Para comprender por qué un país potencialmente rico como el Congo está sumergido desde hace siglo y pico en un remolino de barbarie que lo arrastra hacia el fondo, vamos a centrarnos en el caso concreto de la región de los Kivu –norte y sur– en estas primeras décadas del siglo XXI.
Situada alrededor del lago homónimo, era un territorio ya codiciado por sus aluviones estanníferos. Pero su desgracia lleva el nombre de un elemento químico, el tantalio, número atómico 73, grupo 5 del sistema periódico. Útil por sus aplicaciones médicas como suturas e implantes en cirugía u odontología, sirve también de catalizador. Y ante todo es un componente básico de los circuitos electrónicos que incorporan los teléfonos móviles. Es bastante escaso en la naturaleza, ya que su abundancia es de 2 partes por millón –la del platino, que no se encuentra en cada esquina precisamente, es de 10 ppm–. Sus menas principales son la columbita y la tantalina, que constituyen el famoso coltán. «¡Ah, demonio… así que era eso!».
Según estudios fiables, el subsuelo de los Kivu contiene entre el 60% y el 80% de todas las reservas mundiales. Aquí está la causa de la condena que recae sobre esta tierra y sus atribulados habitantes. En estas áreas, el Estado congoleño lleva tiempo desaparecido en combate. La Ley y los servicios públicos son entelequias escondidas tras vaporosos horizontes lejanos. Lo que sí existe en cantidad son fusiles y ametralladoras. Milicias irregulares, desertores, fuerzas extranjeras, soldados de fortuna y bandoleros van de acá para allá atropellando personas y bienes y pillando cuanto pueden.
Pero no están ahí por casualidad. Su misión es vigilar las minas, captar trabajadores y obligarlos a sacar el mineral hasta la extenuación, proteger los convoyes, así como defender las explotaciones de la avidez de otros propietarios y, si la ocasión se presenta, desposeer a estos de las suyas. El sistema está organizado de manera clara y sencilla:
Pequeñas compañías extraen el mineral. Intermediarios lo compran y lo revenden a la Gecamina, la Sociedad general de canteras y minas perteneciente al Estado congoleño, y muy corrupta. Esta revende el mineral a las sociedades transcontinentales privadas (Ziegler Le capitalisme expliqué à ma petite-fille).

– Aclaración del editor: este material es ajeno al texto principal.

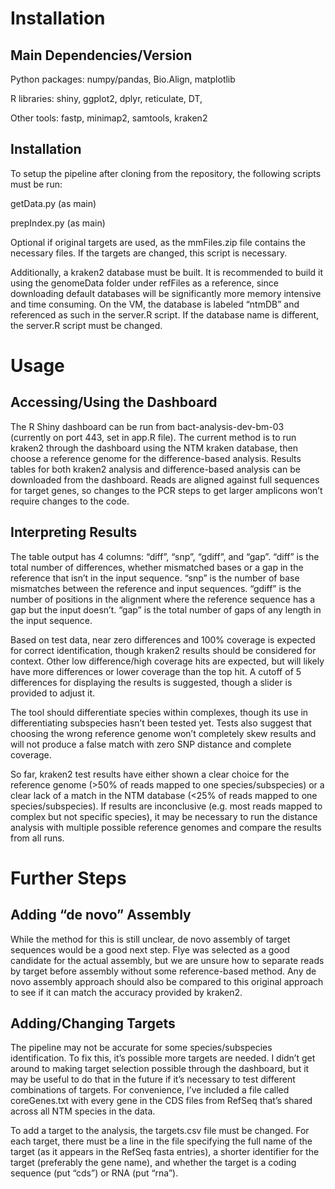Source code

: # Installation

## Main Dependencies/Version
Python packages: numpy/pandas, Bio.Align, matplotlib

R libraries: shiny, ggplot2, dplyr, reticulate, DT, 

Other tools: fastp, minimap2, samtools, kraken2

## Installation
To setup the pipeline after cloning from the repository, the following scripts must be run:

getData.py (as main)

prepIndex.py (as main) 

Optional if original targets are used, as the mmFiles.zip file contains the necessary files. If the targets are changed, this script is necessary.

Additionally, a kraken2 database must be built. It is recommended to build it using the genomeData folder under refFiles as a reference, since downloading default databases will be significantly more memory intensive and time consuming. On the VM, the database is labeled “ntmDB” and referenced as such in the server.R script. If the database name is different, the server.R script must be changed. 

# Usage

## Accessing/Using the Dashboard
The R Shiny dashboard can be run from bact-analysis-dev-bm-03 (currently on port 443, set in app.R file). The current method is to run kraken2 through the dashboard using the NTM kraken database, then choose a reference genome for the difference-based analysis. Results tables for both kraken2 analysis and difference-based analysis can be downloaded from the dashboard. Reads are aligned against full sequences for target genes, so changes to the PCR steps to get larger amplicons won’t require changes to the code.

## Interpreting Results
The table output has 4 columns: “diff”, “snp”, “gdiff”, and “gap”. “diff” is the total number of differences, whether mismatched bases or a gap in the reference that isn’t in the input sequence. “snp” is the number of base mismatches between the reference and input sequences. “gdiff” is the number of positions in the alignment where the reference sequence has a gap but the input doesn’t. “gap” is the total number of gaps of any length in the input sequence. 

Based on test data, near zero differences and 100% coverage is expected for correct identification, though kraken2 results should be considered for context. Other low difference/high coverage hits are expected, but will likely have more differences or lower coverage than the top hit. A cutoff of 5 differences for displaying the results is suggested, though a slider is provided to adjust it. 

The tool should differentiate species within complexes, though its use in differentiating subspecies hasn’t been tested yet. Tests also suggest that choosing the wrong reference genome won’t completely skew results and will not produce a false match with zero SNP distance and complete coverage. 

So far, kraken2 test results have either shown a clear choice for the reference genome (>50% of reads mapped to one species/subspecies) or a clear lack of a match in the NTM database (<25% of reads mapped to one species/subspecies). If results are inconclusive (e.g. most reads mapped to complex but not specific species), it may be necessary to run the distance analysis with multiple possible reference genomes and compare the results from all runs.  

# Further Steps

## Adding “de novo” Assembly
While the method for this is still unclear, de novo assembly of target sequences would be a good next step. Flye was selected as a good candidate for the actual assembly, but we are unsure how to separate reads by target before assembly without some reference-based method. Any de novo assembly approach should also be compared to this original approach to see if it can match the accuracy provided by kraken2. 

## Adding/Changing Targets
The pipeline may not be accurate for some species/subspecies identification. To fix this, it’s possible more targets are needed. I didn’t get around to making target selection possible through the dashboard, but it may be useful to do that in the future if it’s necessary to test different combinations of targets. For convenience, I’ve included a file called coreGenes.txt with every gene in the CDS files from RefSeq that’s shared across all NTM species in the data. 

To add a target to the analysis, the targets.csv file must be changed. For each target, there must be a line in the file specifying the full name of the target (as it appears in the RefSeq fasta entries), a shorter identifier for the target (preferably the gene name), and whether the target is a coding sequence (put “cds”) or RNA (put “rna”).

	

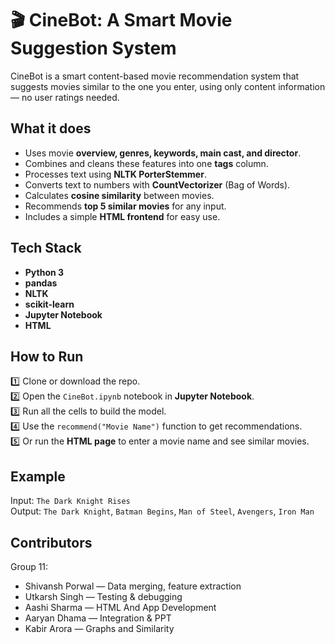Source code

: 
# 🎬 CineBot: A Smart Movie Suggestion System

CineBot is a smart content-based movie recommendation system that suggests movies similar to the one you enter, using only content information — no user ratings needed.


## What it does

- Uses movie **overview, genres, keywords, main cast, and director**.
- Combines and cleans these features into one **tags** column.
- Processes text using **NLTK PorterStemmer**.
- Converts text to numbers with **CountVectorizer** (Bag of Words).
- Calculates **cosine similarity** between movies.
- Recommends **top 5 similar movies** for any input.
- Includes a simple **HTML frontend** for easy use.


## Tech Stack

- **Python 3**
- **pandas**
- **NLTK**
- **scikit-learn**
- **Jupyter Notebook**
- **HTML**


## How to Run

1️⃣ Clone or download the repo.  
2️⃣ Open the `CineBot.ipynb` notebook in **Jupyter Notebook**.  
3️⃣ Run all the cells to build the model.  
4️⃣ Use the `recommend("Movie Name")` function to get recommendations.  
5️⃣ Or run the **HTML page** to enter a movie name and see similar movies.


## Example

  Input:  `The Dark Knight Rises`  
  Output: `The Dark Knight`, `Batman Begins`, `Man of Steel`, `Avengers`, `Iron Man`


## Contributors

  Group 11:
- Shivansh Porwal — Data merging, feature extraction  
- Utkarsh Singh   — Testing & debugging 
- Aashi Sharma    — HTML And App Development
- Aaryan Dhama    — Integration & PPT
- Kabir Arora     — Graphs and Similarity


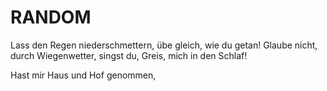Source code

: # RANDOM

Lass den Regen niederschmettern,
übe gleich, wie du getan!
Glaube nicht, durch Wiegenwetter,
singst du, Greis, mich in den Schlaf!

Hast mir Haus und Hof genommen,


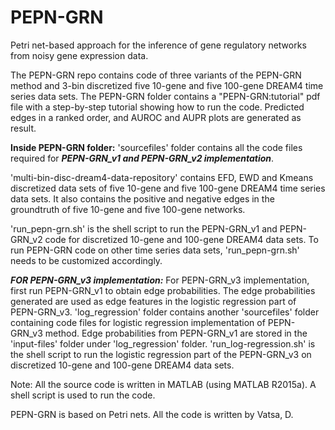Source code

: # PEPN-GRN
Petri net-based approach for the inference of gene regulatory networks from noisy gene expression data.

The PEPN-GRN repo contains code of three variants of the PEPN-GRN method and 3-bin discretized five 10-gene and five 100-gene DREAM4 time series data sets. The PEPN-GRN folder contains a "PEPN-GRN:tutorial" pdf file with a step-by-step tutorial showing how to run the code. Predicted edges in a ranked order, and AUROC and AUPR plots are generated as result.

**Inside PEPN-GRN folder:**
'sourcefiles' folder contains all the code files required for _**PEPN-GRN_v1 and PEPN-GRN_v2 implementation**_.

'multi-bin-disc-dream4-data-repository' contains EFD, EWD and Kmeans discretized data sets of five 10-gene and five 100-gene DREAM4 time series data sets. It also contains the positive and negative edges in the groundtruth of five 10-gene and five 100-gene networks.

'run_pepn-grn.sh' is the shell script to run the PEPN-GRN_v1 and PEPN-GRN_v2 code for discretized 10-gene and 100-gene DREAM4 data sets. To run PEPN-GRN code on other time series data sets, 'run_pepn-grn.sh' needs to be customized accordingly.

_**FOR PEPN-GRN_v3 implementation:**_
For PEPN-GRN_v3 implementation, first run PEPN-GRN_v1 to obtain edge probabilities. The edge probabilities generated are used as edge features in the logistic regression part of PEPN-GRN_v3. 
'log_regression' folder contains another 'sourcefiles' folder containing code files for logistic regression implementation of PEPN-GRN_v3 method. Edge probabilities from PEPN-GRN_v1 are stored in the 'input-files' folder under 'log_regression' folder.
'run_log-regression.sh' is the shell script to run the logistic regression part of the PEPN-GRN_v3 on discretized 10-gene and 100-gene DREAM4 data sets.


Note: All the source code is written in MATLAB (using MATLAB R2015a). A shell script is used to run the code.

PEPN-GRN is based on Petri nets. All the code is written by Vatsa, D.

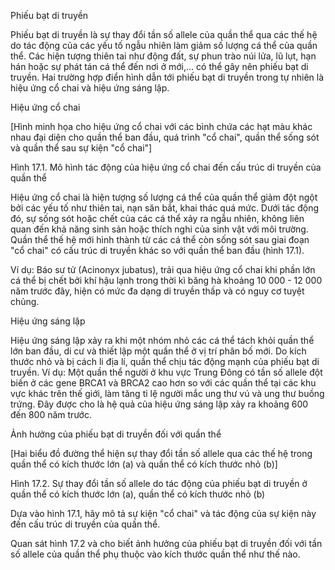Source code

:Phiếu bạt di truyền

Phiếu bạt di truyền là sự thay đổi tần số allele của quần thể qua các thế hệ do tác động của các yếu tố ngẫu nhiên làm giảm số lượng cá thể của quần thể. Các hiện tượng thiên tai như động đất, sự phun trào núi lửa, lũ lụt, hạn hán hoặc sự phát tán cá thể đến nơi ở mới,... có thể gây nên phiếu bạt di truyền. Hai trường hợp điển hình dẫn tới phiếu bạt di truyền trong tự nhiên là hiệu ứng cổ chai và hiệu ứng sáng lập.

Hiệu ứng cổ chai

[Hình minh họa cho hiệu ứng cổ chai với các bình chứa các hạt màu khác nhau đại diện cho quần thể ban đầu, quá trình "cổ chai", quần thể sống sót và quần thể sau sự kiện "cổ chai"]

Hình 17.1. Mô hình tác động của hiệu ứng cổ chai đến cấu trúc di truyền của quần thể

Hiệu ứng cổ chai là hiện tượng số lượng cá thể của quần thể giảm đột ngột bởi các yếu tố như thiên tai, nạn săn bắt, khai thác quá mức. Dưới tác động đó, sự sống sót hoặc chết của các cá thể xảy ra ngẫu nhiên, không liên quan đến khả năng sinh sản hoặc thích nghi của sinh vật với môi trường. Quần thể thế hệ mới hình thành từ các cá thể còn sống sót sau giai đoạn "cổ chai" có cấu trúc di truyền khác so với quần thể ban đầu (hình 17.1).

Ví dụ: Báo sư tử (Acinonyx jubatus), trải qua hiệu ứng cổ chai khi phần lớn cá thể bị chết bởi khí hậu lạnh trong thời kì băng hà khoảng 10 000 - 12 000 năm trước đây, hiện có mức đa dạng di truyền thấp và có nguy cơ tuyệt chủng.

Hiệu ứng sáng lập

Hiệu ứng sáng lập xảy ra khi một nhóm nhỏ các cá thể tách khỏi quần thể lớn ban đầu, di cư và thiết lập một quần thể ở vị trí phân bố mới. Do kích thước nhỏ và bị cách li địa lí, quần thể chịu tác động mạnh của phiếu bạt di truyền. Ví dụ: Một quần thể người ở khu vực Trung Đông có tần số allele đột biến ở các gene BRCA1 và BRCA2 cao hơn so với các quần thể tại các khu vực khác trên thế giới, làm tăng tỉ lệ người mắc ung thư vú và ung thư buồng trứng. Đây được cho là hệ quả của hiệu ứng sáng lập xảy ra khoảng 600 đến 800 năm trước.

Ảnh hưởng của phiếu bạt di truyền đối với quần thể

[Hai biểu đồ đường thể hiện sự thay đổi tần số allele qua các thế hệ trong quần thể có kích thước lớn (a) và quần thể có kích thước nhỏ (b)]

Hình 17.2. Sự thay đổi tần số allele do tác động của phiếu bạt di truyền ở quần thể có kích thước lớn (a), quần thể có kích thước nhỏ (b)

Dựa vào hình 17.1, hãy mô tả sự kiện "cổ chai" và tác động của sự kiện này đến cấu trúc di truyền của quần thể.

Quan sát hình 17.2 và cho biết ảnh hưởng của phiếu bạt di truyền đối với tần số allele của quần thể phụ thuộc vào kích thước quần thể như thế nào.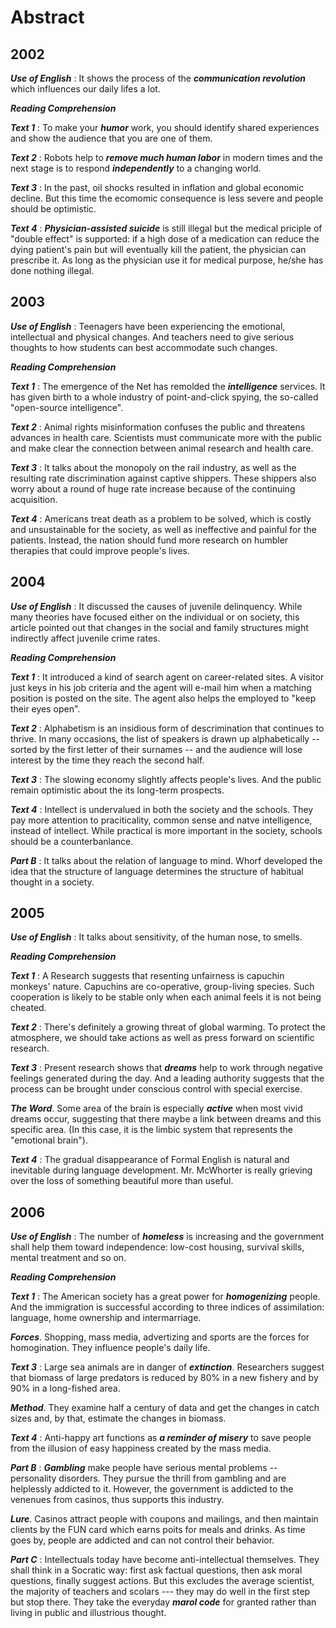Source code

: Abstract
========

2002
----

***Use of English*** :
It shows the process of the ***communication revolution***
which influences our daily lifes a lot.

***Reading Comprehension***

***Text 1*** :
To make your ***humor*** work, you should identify shared experiences
and show the audience that you are one of them.

***Text 2*** :
Robots help to ***remove much human labor*** in modern times and
the next stage is to respond ***independently*** to a changing world.

***Text 3*** :
In the past, oil shocks resulted in inflation and global economic
decline. But this time the ecomomic consequence is less severe and
people should be optimistic.

***Text 4*** :
***Physician-assisted suicide*** is still illegal but the
medical priciple of "double effect" is supported: if a
high dose of a medication can reduce the dying patient's pain
but will eventually kill the patient, the physician can
prescribe it. As long as the physician use it
for medical purpose, he/she has done nothing illegal.

2003
----

***Use of English*** :
Teenagers have been experiencing the emotional, intellectual
and physical changes. And teachers need to give serious
thoughts to how students can best accommodate such changes.

***Reading Comprehension***

***Text 1*** :
The emergence of the Net has remolded the ***intelligence*** services.
It has given birth to a whole industry of point-and-click spying,
the so-called "open-source intelligence".

***Text 2*** :
Animal rights misinformation confuses the public and threatens
advances in health care. Scientists must communicate more with the
public and make clear the connection between animal research
and health care.

***Text 3*** :
It talks about the monopoly on the rail industry, as well as
the resulting rate discrimination against captive shippers.
These shippers also worry about a round of huge rate increase
because of the continuing acquisition.

***Text 4*** :
Americans treat death as a problem to be solved, which is
costly and unsustainable for the society, as well as
ineffective and painful for the patients. Instead, the nation should
fund more research on humbler therapies that could improve
people's lives.

2004
----

***Use of English*** :
It discussed the causes of juvenile delinquency. While many
theories have focused either on the individual or on society,
this article pointed out that changes in the social and family
structures might indirectly affect juvenile crime rates.

***Reading Comprehension***

***Text 1*** :
It introduced a kind of search agent on career-related sites.
A visitor just keys in his job criteria and the agent will e-mail
him when a matching position is posted on the site.
The agent also helps the employed to "keep their eyes open".

***Text 2*** :
Alphabetism is an insidious form of descrimination that continues
to thrive. In many occasions, the list of speakers is drawn up
alphabetically -- sorted by the first letter of their surnames --
and the audience will lose interest by the time they reach
the second half.

***Text 3*** :
The slowing economy slightly affects people's lives. And
the public remain optimistic about the its long-term prospects.

***Text 4*** :
Intellect is undervalued in both the society and the schools.
They pay more attention to praciticality, common sense
and natve intelligence, instead of intellect.
While practical is more important in the society, schools
should be a counterbanlance.

***Part B*** :
It talks about the relation of language to mind. Whorf developed
the idea that the structure of language determines the structure
of habitual thought in a society.

2005
----

***Use of English*** :
It talks about sensitivity, of the human nose, to smells.

***Reading Comprehension***

***Text 1*** :
A Research suggests that resenting unfairness is capuchin
monkeys' nature. Capuchins are co-operative, group-living species.
Such cooperation is likely to be stable only when each animal
feels it is not being cheated.

***Text 2*** :
There's definitely a growing threat of global warming. To protect
the atmosphere, we should take actions as well as press forward on
scientific research.

***Text 3*** :
Present research shows that ***dreams*** help to work through
negative feelings generated during the day. And a leading
authority suggests that the process can be brought under
conscious control with special exercise.

***The Word***. Some area of the brain is especially ***active***
when most vivid dreams occur, suggesting that there maybe a link
between dreams and this specific area. (In this case, it is the
limbic system that represents the "emotional brain").

***Text 4*** :
The gradual disappearance of Formal English is natural and
inevitable during language development.
Mr. McWhorter is really grieving over the loss
of something beautiful more than useful.

2006
----

***Use of English*** :
The number of ***homeless*** is increasing and the government
shall help them toward independence: low-cost housing,
survival skills, mental treatment and so on.

***Reading Comprehension***

***Text 1*** :
The American society has a great power for ***homogenizing*** people.
And the immigration is successful according to three indices of
assimilation: language, home ownership and intermarriage.

***Forces***. Shopping, mass media, advertizing and sports
are the forces for homogination. They influence people's
daily life.

***Text 3*** :
Large sea animals are in danger of ***extinction***. Researchers
suggest that biomass of large predators is reduced by 80%
in a new fishery and by 90% in a long-fished area.

***Method***. They examine half a century of data and get the changes
in catch sizes and, by that, estimate the changes in biomass.

***Text 4*** :
Anti-happy art functions as ***a reminder of misery*** to save
people from the illusion of easy happiness created by the
mass media.

***Part B*** :
***Gambling*** make people have serious mental problems --
personality disorders. They pursue the thrill
from gambling and are helplessly addicted to it.
However, the government is addicted to the venenues
from casinos, thus supports this industry.

***Lure***. Casinos attract people with coupons and mailings, and then
maintain clients by the FUN card which earns poits
for meals and drinks. As time goes by, people are addicted
and can not control their behavior.

***Part C*** :
Intellectuals today have become anti-intellectual themselves.
They shall think in a Socratic way: first ask factual questions,
then ask moral questions, finally suggest actions. But this
excludes the average scientist, the majority of teachers
and scolars --- they may do well in the first step but stop there.
They take the everyday ***marol code*** for granted rather than
living in public and illustrious thought.
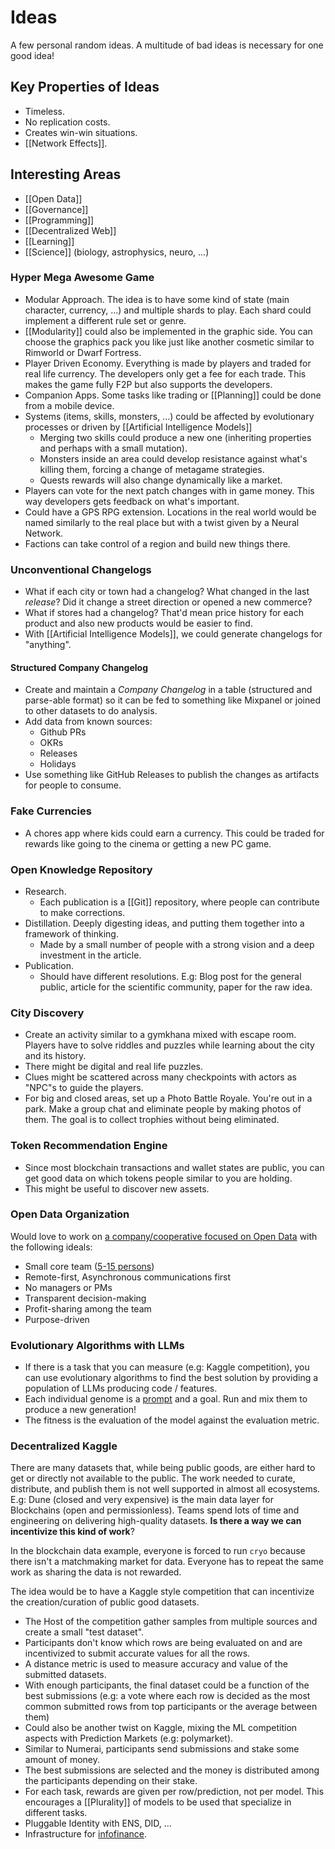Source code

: # Ideas

A few personal random ideas. A multitude of bad ideas is necessary for one good idea!

## Key Properties of Ideas

- Timeless.
- No replication costs.
- Creates win-win situations.
- [[Network Effects]].

## Interesting Areas

- [[Open Data]]
- [[Governance]]
- [[Programming]]
- [[Decentralized Web]]
- [[Learning]]
- [[Science]] (biology, astrophysics, neuro, ...)

### Hyper Mega Awesome Game

- Modular Approach. The idea is to have some kind of state (main character, currency, ...) and multiple shards to play. Each shard could implement a different rule set or genre.
- [[Modularity]] could also be implemented in the graphic side. You can choose the graphics pack you like just like another cosmetic similar to Rimworld or Dwarf Fortress.
- Player Driven Economy. Everything is made by players and traded for real life currency. The developers only get a fee for each trade. This makes the game fully F2P but also supports the developers.
- Companion Apps. Some tasks like trading or [[Planning]] could be done from a mobile device.
- Systems (items, skills, monsters, ...) could be affected by evolutionary processes or driven by [[Artificial Intelligence Models]]
  - Merging two skills could produce a new one (inheriting properties and perhaps with a small mutation).
  - Monsters inside an area could develop resistance against what's killing them, forcing a change of metagame strategies.
  - Quests rewards will also change dynamically like a market.
- Players can vote for the next patch changes with in game money. This way developers gets feedback on what's important.
- Could have a GPS RPG extension. Locations in the real world would be named similarly to the real place but with a twist given by a Neural Network.
- Factions can take control of a region and build new things there.

### Unconventional Changelogs

- What if each city or town had a changelog? What changed in the last _release_? Did it change a street direction or opened a new commerce?
- What if stores had a changelog? That'd mean price history for each product and also new products would be easier to find.
- With [[Artificial Intelligence Models]], we could generate changelogs for "anything".

#### Structured Company Changelog

- Create and maintain a _Company Changelog_ in a table (structured and parse-able format) so it can be fed to something like Mixpanel or joined to other datasets to do analysis.
- Add data from known sources:
  - Github PRs
  - OKRs
  - Releases
  - Holidays
- Use something like GitHub Releases to publish the changes as artifacts for people to consume.

### Fake Currencies

- A chores app where kids could earn a currency. This could be traded for rewards like going to the cinema or getting a new PC game.

### Open Knowledge Repository

- Research.
  - Each publication is a [[Git]] repository, where people can contribute to make corrections.
- Distillation. Deeply digesting ideas, and putting them together into a framework of thinking.
  - Made by a small number of people with a strong vision and a deep investment in the article.
- Publication.
  - Should have different resolutions. E.g: Blog post for the general public, article for the scientific community, paper for the raw idea.

### City Discovery

- Create an activity similar to a gymkhana mixed with escape room. Players have to solve riddles and puzzles while learning about the city and its history.
- There might be digital and real life puzzles.
- Clues might be scattered across many checkpoints with actors as "NPC"s to guide the players.
- For big and closed areas, set up a Photo Battle Royale. You're out in a park. Make a group chat and eliminate people by making photos of them. The goal is to collect trophies without being eliminated.

### Token Recommendation Engine

- Since most blockchain transactions and wallet states are public, you can get good data on which tokens people similar to you are holding.
- This might be useful to discover new assets.

### Open Data Organization

Would love to work on [a company/cooperative focused on Open Data](https://github.com/datonic) with the following ideals:

- Small core team ([5-15 persons](https://x.com/kepano/status/1706690014657274201))
- Remote-first, Asynchronous communications first
- No managers or PMs
- Transparent decision-making
- Profit-sharing among the team
- Purpose-driven

### Evolutionary Algorithms with LLMs

- If there is a task that you can measure (e.g: Kaggle competition), you can use evolutionary algorithms to find the best solution by providing a population of LLMs producing code / features.
- Each individual genome is a [prompt](https://github.com/shobrook/promptimal/blob/master/promptimal/optimizer/prompts.py) and a goal. Run and mix them to produce a new generation!
- The fitness is the evaluation of the model against the evaluation metric.

### Decentralized Kaggle

There are many datasets that, while being public goods, are either hard to get or directly not available to the public. The work needed to curate, distribute, and publish them is not well supported in almost all ecosystems. E.g: Dune (closed and very expensive) is the main data layer for Blockchains (open and permissionless). Teams spend lots of time and engineering on delivering high-quality datasets. **Is there a way we can incentivize this kind of work**?

In the blockchain data example, everyone is forced to run `cryo` because there isn't a matchmaking market for data. Everyone has to repeat the same work as sharing the data is not rewarded.

The idea would be to have a Kaggle style competition that can incentivize the creation/curation of public good datasets.

- The Host of the competition gather samples from multiple sources and create a small "test dataset".
- Participants don't know which rows are being evaluated on and are incentivized to submit accurate values for all the rows.
- A distance metric is used to measure accuracy and value of the submitted datasets.
- With enough participants, the final dataset could be a function of the best submissions (e.g: a vote where each row is decided as the most common submitted rows from top participants or the average between them)
- Could also be another twist on Kaggle, mixing the ML competition aspects with Prediction Markets (e.g: polymarket).
- Similar to Numerai, participants send submissions and stake some amount of money.
- The best submissions are selected and the money is distributed among the participants depending on their stake.
- For each task, rewards are given per row/prediction, not per model. This encourages a [[Plurality]] of models to be used that specialize in different tasks.
- Pluggable Identity with ENS, DID, ...
- Infrastructure for [infofinance](https://vitalik.eth.limo/general/2024/11/09/infofinance.html).
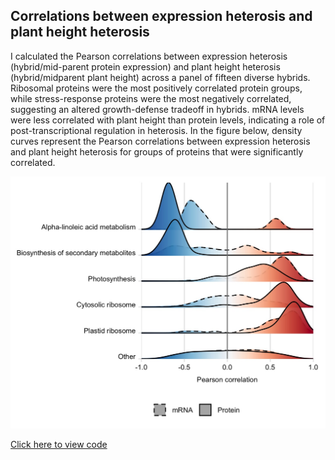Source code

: ## Correlations between expression heterosis and plant height heterosis

I calculated the Pearson correlations between expression heterosis (hybrid/mid-parent protein expression) and plant height heterosis (hybrid/midparent plant height) across a panel of fifteen diverse hybrids. Ribosomal proteins were the most positively correlated protein groups, while stress-response proteins were the most negatively correlated, suggesting an altered growth-defense tradeoff in hybrids. mRNA levels were less correlated with plant height than protein levels, indicating a role of post-transcriptional regulation in heterosis. In the figure below, density curves represent the Pearson correlations between expression heterosis and plant height heterosis for groups of proteins that were significantly correlated.

<img src="images/correlations3.jpg?raw=true"/>

[Click here to view code](https://github.com/devonbirdseye/HeterosisManuscript/blob/master/DataAnalyses.Rmd)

Estos gigantes de la extracción a escala planetaria –Glencore, Río Tinto, Freeport, McMoran– son los verdaderos beneficiarios del ajetreado tráfico, si bien no faltan migajas para los colaboracionistas locales. El volumen que sale de forma ilegal del Congo es enorme, en particular vía Ruanda y hacia el puerto de Mombasa. Desde allí peregrina a los grandes centros industriales, donde se incorporará a esos móviles que tanto nos facilitan la vida.
El coltán se extrae en condiciones infernales. Sus vetas están a 10 o 20 metros de profundidad, y se accede por hoyos estrechos, ya que la probabilidad de desmoronamiento del terreno es alta. Esto hace que los mineros idóneos sean criaturas muy delgadas, que corren en cada descenso el peligro de quedar sepultadas.
El niño cuyos padres aceptan comprarle para que no se raye carísimos iPhones o PlayStations y el que baja cada mañana al pozo en Kivu hasta que la fuerza lo abandona son peones indispensables de un mismo sistema depredador y caníbal. Por el camino ambos perderán la inocencia, aunque de distinta manera. En un entorno donde los intercambios y el desarrollo son cada vez más desiguales, los procesos de maduración también lo son.
El caso del Congo, primero leopoldino, después belga y luego independiente, es paradigmático de la pesadilla secular que supone el imperialismo para el Tercer Mundo. El afán de lucro promovido por el capitalismo ha devastado extensas áreas del globo como una plaga de langostas que tuvo un principio, pero cuyo final no se atisba en el horizonte. El colonialismo en sus versiones clásica y neo ha llevado hasta los rincones más alejados a los cuatro jinetes del Apocalipsis, hambre, enfermedad, guerra y muerte, que se han cebado a expensas de los nativos. Las sobras de los banquetes y orgías de sus élites las han aprovechado a su vez los comunes mortales occidentales.
Sin embargo, solo vemos a los de piel más oscura o más clara que la nuestra cuando llegan famélicos y desolados a nuestras puertas. Y entonces les damos con ellas en las narices, olvidando que, de uno u otro modo, todos nos beneficiamos de lo que les han robado.